Il est raciste ? Peut-être que oui, peut-être que non, comme disent les Normands. En revanche, ce qui est sûr, c’est qu’il a été condamné. Début 2011, le tribunal correctionnel a relaxé le chroniqueur pour des faits de « diffamation raciale ». En revanche, il l’a reconnu coupable « d’incitation à la discrimination » pour des propos justifiant les contrôles au faciès et les discriminations à l’embauche.
C’est à ce moment précis qu’RTL aurait pu, en toute quiétude et en s’offrant même le luxe de la légitimité et de la cohérence, licencier son journaliste. Qu’il soit mis à la porte après avoir été jugé coupable par la justice aurait eu l’immense avantage d’apparaître logique. Certes, ç’aurait été une « double peine ». Et alors ? Avez-vous idée du nombre de professions dans lesquelles une condamnation judiciaire est systématiquement accompagnée d’une sanction disciplinaire ?
Se séparer de Zemmour avant, donc, pourquoi pas. Il y a un an et demi de cela, après le verdict d’un tribunal. En revanche, s’en séparer maintenant constitue, pour RTL, une erreur impardonnable.
C’est une erreur impardonnable parce que, quoiqu’ait pu dire la radio de son désir ancien de procéder à cette mise à l’écart, elle a tout de même attendu que la gauche arrive au pouvoir pour transformer son projet en (possible) décision.

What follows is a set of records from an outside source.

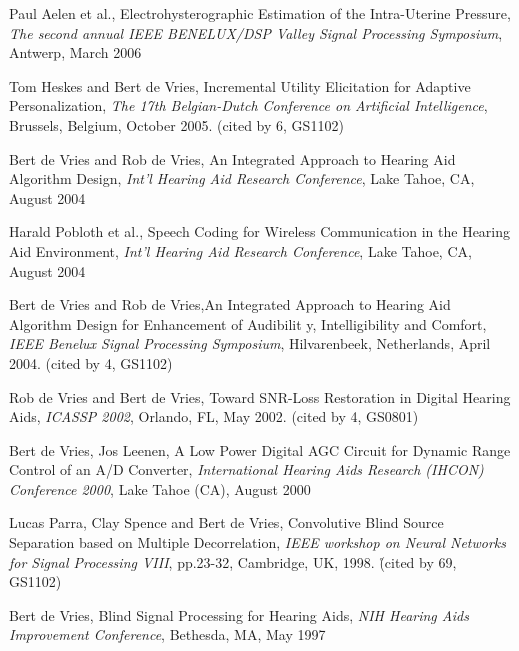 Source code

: \begin{etaremune}
\item Paul Aelen et al., Electrohysterographic Estimation of the Intra-Uterine Pressure, \emph{The second annual
IEEE BENELUX/DSP Valley Signal Processing Symposium}, Antwerp, March 2006

\item Tom Heskes and Bert de Vries, Incremental Utility Elicitation for Adaptive
Personalization, \emph{The 17th Belgian-Dutch Conference on Artificial Intelligence}, Brussels, Belgium, October 2005. (cited by 6, GS1102)

\item Bert de Vries and Rob de Vries, An Integrated Approach to Hearing Aid Algorithm Design, \emph{Int'l Hearing Aid Research Conference},
Lake Tahoe, CA, August 2004

\item Harald Pobloth et al., Speech Coding for Wireless Communication
in the Hearing Aid Environment, \emph{Int'l Hearing Aid Research Conference},
Lake Tahoe, CA, August 2004

\item Bert de Vries and Rob de Vries,An Integrated Approach to Hearing
Aid Algorithm Design for Enhancement of Audibilit y,
Intelligibility and Comfort, \emph{IEEE Benelux Signal Processing
Symposium}, Hilvarenbeek, Netherlands, April 2004. (cited by 4, GS1102)

\item Rob de Vries and Bert de Vries, Toward SNR-Loss Restoration in Digital Hearing Aids, {\em ICASSP 2002}, Orlando, FL, May 2002. (cited by 4, GS0801)

\item Bert de Vries, Jos Leenen, A Low Power Digital AGC Circuit for
Dynamic Range Control of an A/D Converter, {\em International
Hearing Aids Research (IHCON) Conference 2000}, Lake Tahoe (CA),
August 2000


\item Lucas Parra, Clay Spence and Bert de Vries, Convolutive Blind Source
Separation based on Multiple Decorrelation, {\em IEEE workshop on Neural
Networks for Signal Processing VIII}, pp.23-32, Cambridge, UK, 1998. \r{(cited by 69, GS1102)}

\item Bert de Vries, Blind Signal Processing for Hearing Aids, {\em NIH Hearing Aids Improvement Conference}, Bethesda, MA, May 1997


\end{etaremune}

C’est une erreur impardonnable parce que, faisant cela, RTL donne l’impression extrêmement désagréable que les médias sont aux ordres, quand ils devraient être avant tout un contre-pouvoir. Daniel Schneidermann a raison lorsqu’il note : « Zemmour, sous Sarkozy, ne dérangeait pas RTL. Zemmour, sous Hollande, dérange RTL (…) même une radio privée, filiale d’un groupe étranger, largement indépendante de l’Etat, se sent obligée de s’aligner sur un certain air du temps, dont le changement de majorité politique est une composante ».
C’est une erreur impardonnable parce que tout le monde retiendra que Zemmour a été débarqué immédiatement après sa chronique à charge contre Christiane Taubira. De quoi faire planer un doute qui n’est pas prêt de se dissiper. Même si, comme c’est probable, aucun ordre n’a été donné ni depuis l’Elysée, ni depuis la place Vendôme, il sera difficile d’ôter ce scenario de l’esprit du public. On n’aurait pas fait mieux si l’on avait voulu accréditer les thèses de ceux qui ont crié au retour du bolchevisme au soir du 6 mai. Ils vont pouvoir poursuivre sur leur lancée en hurlant à la « purge stalinienne ».

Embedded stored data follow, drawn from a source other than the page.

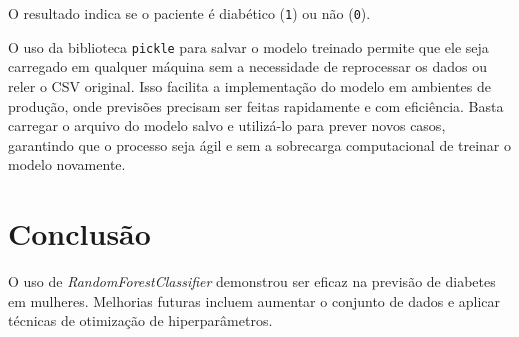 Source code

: \documentclass[a4paper,12pt]{article}
\begin{document}
O resultado indica se o paciente é diabético (\texttt{1}) ou não (\texttt{0}).
\vspace{1em}

O uso da biblioteca \texttt{pickle} para salvar o modelo treinado permite que ele seja carregado em qualquer máquina sem a necessidade de reprocessar os dados ou reler o CSV original. Isso facilita a implementação do modelo em ambientes de produção, onde previsões precisam ser feitas rapidamente e com eficiência. Basta carregar o arquivo do modelo salvo e utilizá-lo para prever novos casos, garantindo que o processo seja ágil e sem a sobrecarga computacional de treinar o modelo novamente.


\section{Conclusão}

O uso de \textit{RandomForestClassifier} demonstrou ser eficaz na previsão de diabetes em mulheres. Melhorias futuras incluem aumentar o conjunto de dados e aplicar técnicas de otimização de hiperparâmetros.
\end{document}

C’est une erreur enfin pour les heureux détenteurs d’une « âme immaculée », amateur de ces ablutions purificatrices d’un genre très particulier qui consistent à traiter de « fachos » tous ceux qui leur déplaisent. Ils viennent de réussir avec talent à buter contre leur camp, en donnant les moyens à un chroniqueur de droite « bagareuse » de se constituer en martyr de la liberté d’expression.
Epargnons-nous, en guise de conclusion, à la fameuse citation attribuée à tort à Voltaire et qui sert de boussole à tous les amoureux de la libre parole. Observons simplement que, si Zemmour quitte effectivement RTL, ce dernier aura disparu de France2 (On n’est pas couché) et de cette radio en à peine un an. Certes, il lui reste iTélé, qui a d’ailleurs l’habileté de le confronter à un contradicteur (Nicolas Domenach).
Pour autant, force est d’en convenir : jusque là, nous avions peu de raisons de croire qu’RTL fut une radio pluraliste. Aujourd’hui, nous avons toute les raisons de croire qu’RTL est une radio suiviste.